Nel 1789 numerose consorelle del soppresso cenobio di San Pier Maggiore si trasferirono alle Murate, che risultava essere uno dei monasteri fiorentini più ampi: un microcosmo con svariati corpi di fabbrica, laboratori, chiostri, dormitori e refettori. Il suo tramonto fu determinato dalla soppressione delle corporazioni religiose voluta del governo francese. Al momento della chiusura definitiva nel 1817 le consorelle presenti erano 246.
Il Richa, che pure vide la chiesa impoverita dalle alluvioni, vi ricordò opere di Filippo Lippi (l'Annunciazione delle Murate), di Lippo Memmi, Mino da Fiesole, Baccio da Montelupo, un grande organo monumentale e un altare argenteo donato da una consorella della famiglia dei Medici[13].
Carcere le Murate
Con la soppressione delle corporazioni religiose ordinate dal governo napoleonico nel 1808, le Murate iniziarono una progressiva trasformazione favorita dalle dichiarazioni di inalienabilità decise nel 1817 e poi confermate nel 1830[14].
Ottocento
Tra il 1817 al 1845 gli spazi del complesso ospitarono una caserma e una fabbrica di fuochi di artificio[15]; nel 1815 vi alloggiarono le truppe austroungariche di passaggio verso Roma, in procinto di partecipare alla Guerra austro-napoletana. Nel 1817 parte dell'edificio fu assegnato alla Pia Casa del lavoro e parte fu adibito ad abitazioni private[14]. Dopo il 1827 la chiesa venne affittata come studio allo scultore Lorenzo Bartolini, con conseguente sconsacrazione.
Quando fu decisa la chiusura del Carcere delle stinche ed il riuso degli spazi per la creazione di un teatro, di una sala per la Società filarmonica fiorentina e di una scuderia, i detenuti furono temporaneamente sistemati in un convento a San Gimignano[16]. Intanto iniziavano i lavori per adattare Le Murate a carcere, secondo una visione illuminata della politica carceraria espressa dalle teorie di Cesare Beccaria[17] che avevano portato alla riforma del codice di Pietro Leopoldo. L'architetto Domenico Giraldi mise a punto un progetto innovativo, volto alla realizzazione di un carcere di tipo ispettivo, o panopticon, un modello che necessitava di pochi carcerieri per il controllo di molti detenuti[18].
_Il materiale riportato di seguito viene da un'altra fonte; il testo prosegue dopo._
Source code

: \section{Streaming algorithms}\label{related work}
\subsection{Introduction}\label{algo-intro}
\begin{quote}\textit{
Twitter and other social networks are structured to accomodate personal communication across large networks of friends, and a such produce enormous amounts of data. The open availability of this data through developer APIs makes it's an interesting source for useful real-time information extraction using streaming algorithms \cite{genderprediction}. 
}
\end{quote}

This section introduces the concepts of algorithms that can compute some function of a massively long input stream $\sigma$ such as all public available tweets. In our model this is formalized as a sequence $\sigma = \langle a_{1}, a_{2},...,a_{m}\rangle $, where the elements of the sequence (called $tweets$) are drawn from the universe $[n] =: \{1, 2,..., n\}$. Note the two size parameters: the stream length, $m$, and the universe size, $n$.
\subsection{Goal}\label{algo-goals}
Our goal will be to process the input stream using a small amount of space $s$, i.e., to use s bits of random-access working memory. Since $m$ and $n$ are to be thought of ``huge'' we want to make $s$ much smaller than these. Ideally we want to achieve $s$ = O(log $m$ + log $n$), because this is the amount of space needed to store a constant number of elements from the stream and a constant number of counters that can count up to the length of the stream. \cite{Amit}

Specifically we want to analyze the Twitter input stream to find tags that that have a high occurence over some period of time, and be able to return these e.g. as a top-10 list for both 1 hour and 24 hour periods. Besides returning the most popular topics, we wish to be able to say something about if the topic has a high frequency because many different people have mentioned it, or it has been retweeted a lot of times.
L'istituzione della "Casa di correzione per Maschi" venne ufficialmente varata con sovrana risoluzione del 1º aprile 1832; il Granduca Leopoldo II ne affidò i lavori all'architetto Felice Bartolini[19]. L'organizzazione degli spazi prevedeva celle per i detenuti adulti, mentre i minori erano reclusi in un unico ambiente destinato a laboratorio; qui venivano svolte anche le attività rieducative previste dalla riforma; l'assistenza spirituale era affidata a due religiosi[20]. Nel 1843 venne aperta anche una stamperia. Successivamente furono eseguiti altri ampliamenti e nel 1848 le carceri assunsero il nome di Stabilimento penitenziario di Firenze[21]. Dal 1º gennaio 1837 al 1º gennaio 1843 vi furono reclusi 560 detenuti[22].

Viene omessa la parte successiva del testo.